For Deuville, who has spent years seeking answers while watching her life contract around her illness, the research carries a different kind of weight. "It was a crushing loss of the life I had and the person I was before," she said. "The research brings hope. It also validates what long COVID sufferers have always known—long COVID is real and the effects are devastating." The validation matters. Long COVID has been a condition shadowed by skepticism, its sufferers sometimes dismissed as deconditioned or psychologically fragile. A visible, measurable change in brain structure—dopamine neurons actually damaged—cannot be argued away. It is there on the scan. It is real. And now, for the first time, there is a plausible path toward treating it.

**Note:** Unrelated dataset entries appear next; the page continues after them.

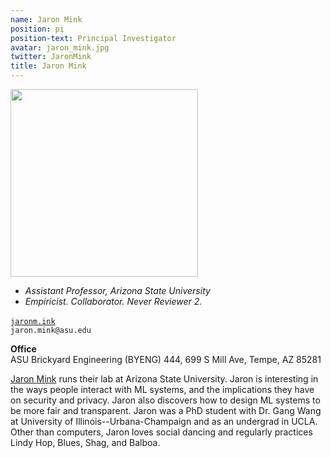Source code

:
 ```yaml
---
name: Jaron Mink
position: pi
position-text: Principal Investigator
avatar: jaron_mink.jpg
twitter: JaronMink
title: Jaron Mink
---
```


<img width="300" src="{{site.baseurl}}/images/people/{{page.avatar}}" data-action="zoom">

- _Assistant Professor, Arizona State University_<br>
- _Empiricist. Collaborator. Never Reviewer 2._

<i class="fa fa-desktop"></i> <a href="https://jaronm.ink"> `jaronm.ink`<a/>
<br>
<i class="fa fa-envelope-o"></i> `jaron.mink@asu.edu`

**Office**<br>
ASU Brickyard Engineering (BYENG) 444, 699 S Mill Ave,
Tempe, AZ 85281


[Jaron Mink](http://jaronm.ink/) runs their lab at Arizona State University.
Jaron is interesting in the ways people interact with ML systems, and the implications they have on security and privacy.
Jaron also discovers how to design ML systems to be more fair and transparent.
Jaron was a PhD student with Dr. Gang Wang at University of Illinois--Urbana-Champaign and as an undergrad in UCLA.
Other than computers, Jaron loves social dancing and regularly practices Lindy Hop, Blues, Shag, and Balboa.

Long COVID is, at least in part, a disorder of the brain's dopamine system. This suggests that repurposing medications that augment the function of dopamine-releasing neurons could be a promising approach.
— Dr. Jeffrey Meyer, Senior Scientist at the Brain Health Imaging Centre
It was a crushing loss of the life I had and the person I was before. The research brings hope. It also validates what long COVID sufferers have always known—long COVID is real and the effects are devastating.
— Susan Deuville, lived experience research advisor
The Hearth Conversation Another angle on the story
Inventor

Why does dopamine matter so much here? It seems like the brain has lots of neurotransmitters.

Model

Dopamine is the motivation molecule. It's what makes you want to do things, what gives movement its fluidity, what anchors memory into place. When it's damaged, you don't just feel tired—you lose the drive to move, to think, to care. That's why the same inflammation that damages dopamine neurons produces such a specific set of symptoms.

Inventor

So the inflammation was always there. Why is this study different from the earlier work?

Model

Because seeing inflammation and proving it's actually killing neurons are two different things. The earlier study showed the fire. This one shows the burned building. That's the difference between suspicion and evidence.

Inventor

What happens if the clinical trial works? What would these dopamine medications actually do?

Model

They wouldn't cure long COVID. But they might restore enough dopamine function that people could reclaim their lives—move faster, think clearer, want things again. For someone who's been stuck for five years, that's everything.

Inventor

Is there a risk these medications could be overprescribed, or misused?

Model

That's a fair concern. But right now, long COVID patients have nothing. A medication that actually addresses the root problem, used carefully and monitored, is better than the current alternative: suffering without explanation.

Inventor

What about people who had COVID but didn't develop long COVID? Why did their dopamine neurons survive?

Model

That's the next question. The study doesn't answer it. But it's the kind of question that matters—understanding who's vulnerable, why some people's immune systems attack their own neurons and others don't.